To make the most of this potential, it will be important to ensure the right framework at EU level. Three issues in particular are on the radar of decision-makers in Brussels: 

  • Data: There can be no doubt about it – data really is the fuel of the Fourth Industrial Revolution. In fact, building a European data economy will be key to reaping the full benefits of the Digital Single Market. But to secure a functional Digital Single Market for Europe’s industry, an innovation-friendly framework for the flow of non-personal data across borders will be necessary. Maintaining the principle of ‘freedom of contract’ as the basis of B2B relations when it comes to the flow of data and data exchange in general will be paramount in fostering business model innovation.
  • Artificial Intelligence: AI is a key enabling technology for digitising industrial processes. As CEO of Fastems (independent manufacturer of factory automation systems) I have personally seen how these technologies deliver efficiency gains across the value chain. However, more fanciful ideas about how it may evolve are prompting some talk of pre-emptive regulation – regulation that could nip innovation in the bud. It will be important for Europe to have a sensible debate in the next few months, especially as the potential benefits of AI to society may be enormous. 
  • Cybersecurity: The success of industrial digitisation depends on a robust cybersecurity framework – and it will be important for policymakers to work closely with industry to create flexible solutions for compliance and certification. Established industry practices such as self-declaration of conformity should be considered and our industry should be more closely involved in elaborating and preparing candidate schemes.
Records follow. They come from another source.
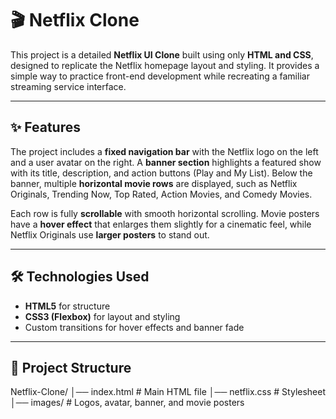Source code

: # 🎬 Netflix Clone

This project is a detailed **Netflix UI Clone** built using only **HTML and CSS**, designed to replicate the Netflix homepage layout and styling. It provides a simple way to practice front-end development while recreating a familiar streaming service interface.

---

## ✨ Features

The project includes a **fixed navigation bar** with the Netflix logo on the left and a user avatar on the right. A **banner section** highlights a featured show with its title, description, and action buttons (Play and My List). Below the banner, multiple **horizontal movie rows** are displayed, such as Netflix Originals, Trending Now, Top Rated, Action Movies, and Comedy Movies.  

Each row is fully **scrollable** with smooth horizontal scrolling. Movie posters have a **hover effect** that enlarges them slightly for a cinematic feel, while Netflix Originals use **larger posters** to stand out.

---

## 🛠️ Technologies Used

- **HTML5** for structure  
- **CSS3 (Flexbox)** for layout and styling  
- Custom transitions for hover effects and banner fade  

---

## 📂 Project Structure
Netflix-Clone/
│── index.html # Main HTML file
│── netflix.css # Stylesheet
│── images/ # Logos, avatar, banner, and movie posters



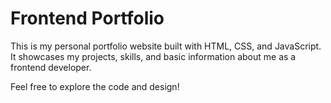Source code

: # Frontend Portfolio

This is my personal portfolio website built with HTML, CSS, and JavaScript.  
It showcases my projects, skills, and basic information about me as a frontend developer.

Feel free to explore the code and design!
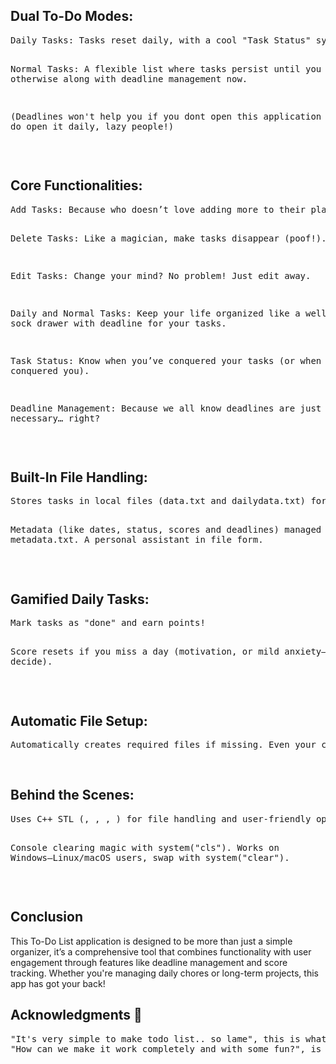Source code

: <h2>Dual To-Do Modes:</h2>
<pre>Daily Tasks: Tasks reset daily, with a cool "Task Status" system and a gamified score to keep you motivated along with deadline feature.

Normal Tasks: A flexible list where tasks persist until you decide otherwise along with deadline management now.

(Deadlines won't help you if you dont open this application daily, so do open it daily, lazy people!)</pre>
<br>

<h2>Core Functionalities:</h2>
<pre>Add Tasks: Because who doesn’t love adding more to their plate?
  
Delete Tasks: Like a magician, make tasks disappear (poof!).

Edit Tasks: Change your mind? No problem! Just edit away.

Daily and Normal Tasks: Keep your life organized like a well-sorted sock drawer with deadline for your tasks.

Task Status: Know when you’ve conquered your tasks (or when they’ve conquered you).

Deadline Management: Because we all know deadlines are just necessary… right?</pre>
<br>

<h2>Built-In File Handling:</h2>
<pre>Stores tasks in local files (data.txt and dailydata.txt) for persistence.

Metadata (like dates, status, scores and deadlines) managed in metadata.txt. A personal assistant in file form.</pre>
<br>

<h2>Gamified Daily Tasks:</h2>
<pre>Mark tasks as "done" and earn points!

Score resets if you miss a day (motivation, or mild anxiety—you decide).</pre>
<br>

<h2>Automatic File Setup:</h2>
<pre>Automatically creates required files if missing. Even your code likes to stay organized</pre>
<br>

<h2>Behind the Scenes:</h2>
<pre>Uses C++ STL (<fstream>, <vector>, <ctime>, <cstdlib>) for file handling and user-friendly operations.

Console clearing magic with system("cls"). Works on Windows—Linux/macOS users, swap with system("clear").</pre>
<br>

<h2>Conclusion</h2>
<p>This To-Do List application is designed to be more than just a simple organizer, it’s a comprehensive tool that combines functionality with user engagement through features like deadline management and score tracking. Whether you're managing daily chores or long-term projects, this app has got your back!</p>

<h2>Acknowledgments 🙌</h2>
<pre>"It's very simple to make todo list.. so lame", this is what everyone said.
"How can we make it work completely and with some fun?", is what my mind said.</pre>
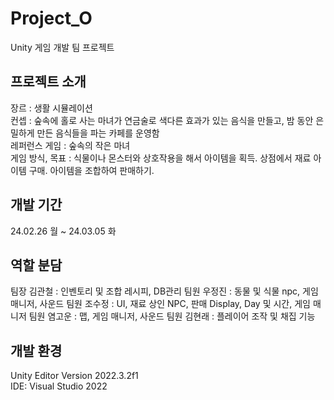 # Project_O
Unity 게임 개발 팀 프로젝트

## 프로젝트 소개
장르 : 생활 시뮬레이션  
컨셉 : 숲속에 홀로 사는 마녀가 연금술로 색다른 효과가 있는 음식을 만들고, 밤 동안 은밀하게 만든 음식들을 파는 카페를 운영함   
레퍼런스 게임 : 숲속의 작은 마녀   
게임 방식, 목표 : 식물이나 몬스터와 상호작용을 해서 아이템을 획득. 상점에서 재료 아이템 구매. 아이템을 조합하여 판매하기.   

## 개발 기간
24.02.26 월 ~ 24.03.05 화

## 역할 분담
팀장 김관철 : 인벤토리 및 조합 레시피, DB관리
팀원 우정진 : 동물 및 식물 npc, 게임 매니저, 사운드
팀원 조수정 : UI, 재료 상인 NPC, 판매 Display, Day 및 시간, 게임 매니저
팀원 염고운 : 맵, 게임 매니저, 사운드 
팀원 김현래 : 플레이어 조작 및 채집 기능

## 개발 환경
Unity Editor Version 2022.3.2f1   
IDE: Visual Studio 2022
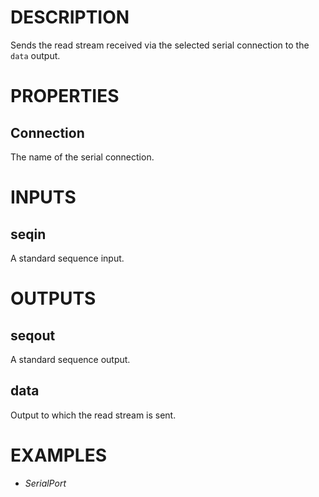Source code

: # DESCRIPTION

Sends the read stream received via the selected serial connection to the `data` output.

# PROPERTIES

## Connection

The name of the serial connection.

# INPUTS

## seqin

A standard sequence input.

# OUTPUTS

## seqout

A standard sequence output.

## data

Output to which the read stream is sent.

# EXAMPLES

-   _SerialPort_
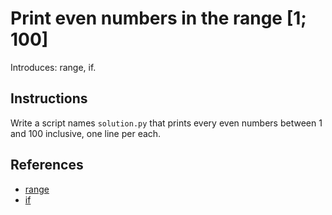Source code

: # Print even numbers in the range [1; 100]

Introduces: range, if.

## Instructions

Write a script names `solution.py` that prints every even numbers
between 1 and 100 inclusive, one line per each.

## References
 - [range](https://docs.python.org/3/library/functions.html#func-range)
 - [if](https://docs.python.org/3/tutorial/controlflow.html#if-statements)

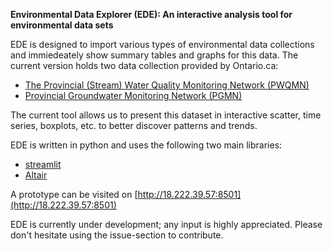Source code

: **Environmental Data Explorer (EDE): An interactive analysis tool for environmental data sets**

EDE is designed to import various types of environmental data collections and immiedeately show summary tables and graphs for this data. The current version holds two data collection provided by Ontario.ca:

* [The Provincial (Stream) Water Quality Monitoring Network (PWQMN)](https://www.ontario.ca/data/provincial-stream-water-quality-monitoring-network)
* [Provincial Groundwater Monitoring Network (PGMN)](https://www.severnsound.ca/programs-projects/monitoring/provincial-groundwater-quality-monitoring-network)

The current tool allows us to present this dataset in interactive scatter, time series, boxplots, etc. to better discover patterns and trends. 

EDE is written in python and uses the following two main libraries:
* [streamlit](https://streamlit.io/)
* [Altair](https://altair-viz.github.io/)

A prototype can be visited on [http://18.222.39.57:8501](http://18.222.39.57:8501)

EDE is currently under development; any input is highly appreciated. Please don't hesitate using the issue-section to contribute.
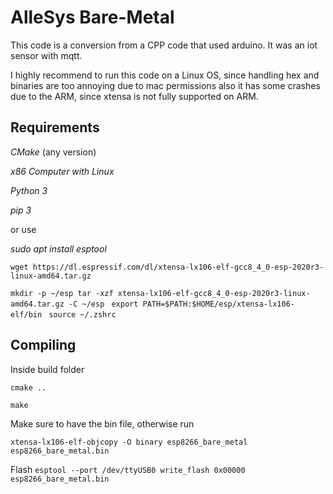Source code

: # AlleSys Bare-Metal

This code is a conversion from a CPP code that used arduino. It was an iot sensor with mqtt. 

I highly recommend to run this code on a Linux OS, since handling hex and binaries are too annoying due to mac
permissions also it has some crashes due to the ARM, since xtensa is not fully supported
on ARM.

## Requirements 

_CMake_ (any version)

_x86 Computer with Linux_

_Python 3_

_pip 3_

or use 

_sudo apt install esptool_

``wget https://dl.espressif.com/dl/xtensa-lx106-elf-gcc8_4_0-esp-2020r3-linux-amd64.tar.gz``

`mkdir -p ~/esp
tar -xzf xtensa-lx106-elf-gcc8_4_0-esp-2020r3-linux-amd64.tar.gz -C ~/esp
`
`export PATH=$PATH:$HOME/esp/xtensa-lx106-elf/bin
`
`source ~/.zshrc
`

## Compiling

Inside build folder

`cmake ..`

`make`

Make sure to have the bin file, otherwise run 

`xtensa-lx106-elf-objcopy -O binary esp8266_bare_metal esp8266_bare_metal.bin
`

Flash
`esptool --port /dev/ttyUSB0 write_flash 0x00000 esp8266_bare_metal.bin `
More important than any individual issue, however, is the need to embed support for digitisation within an ambitious and forward-looking industrial strategy – one that looks beyond regulatory issues and addresses the big picture of how policy shapes the environment industry operates in. From the internal market to R&I funding, energy policy to circular economy: actions taken across the EU policy landscape have a role to play in creating an attractive environment for investment by and in our industry. Get it right, and policymakers will not only secure the EU’s position as the home of leading-edge digital industrial innovation – they will also help our firms maximise the contribution they can make to Europe’s economy and society, now and in the years to come.  

The Digitising European Industry Stakeholder Forum in Paris will be an excellent opportunity to discuss these issues and contribute to an ambitious industrial strategy that unlocks the added value of digitisation for European industry.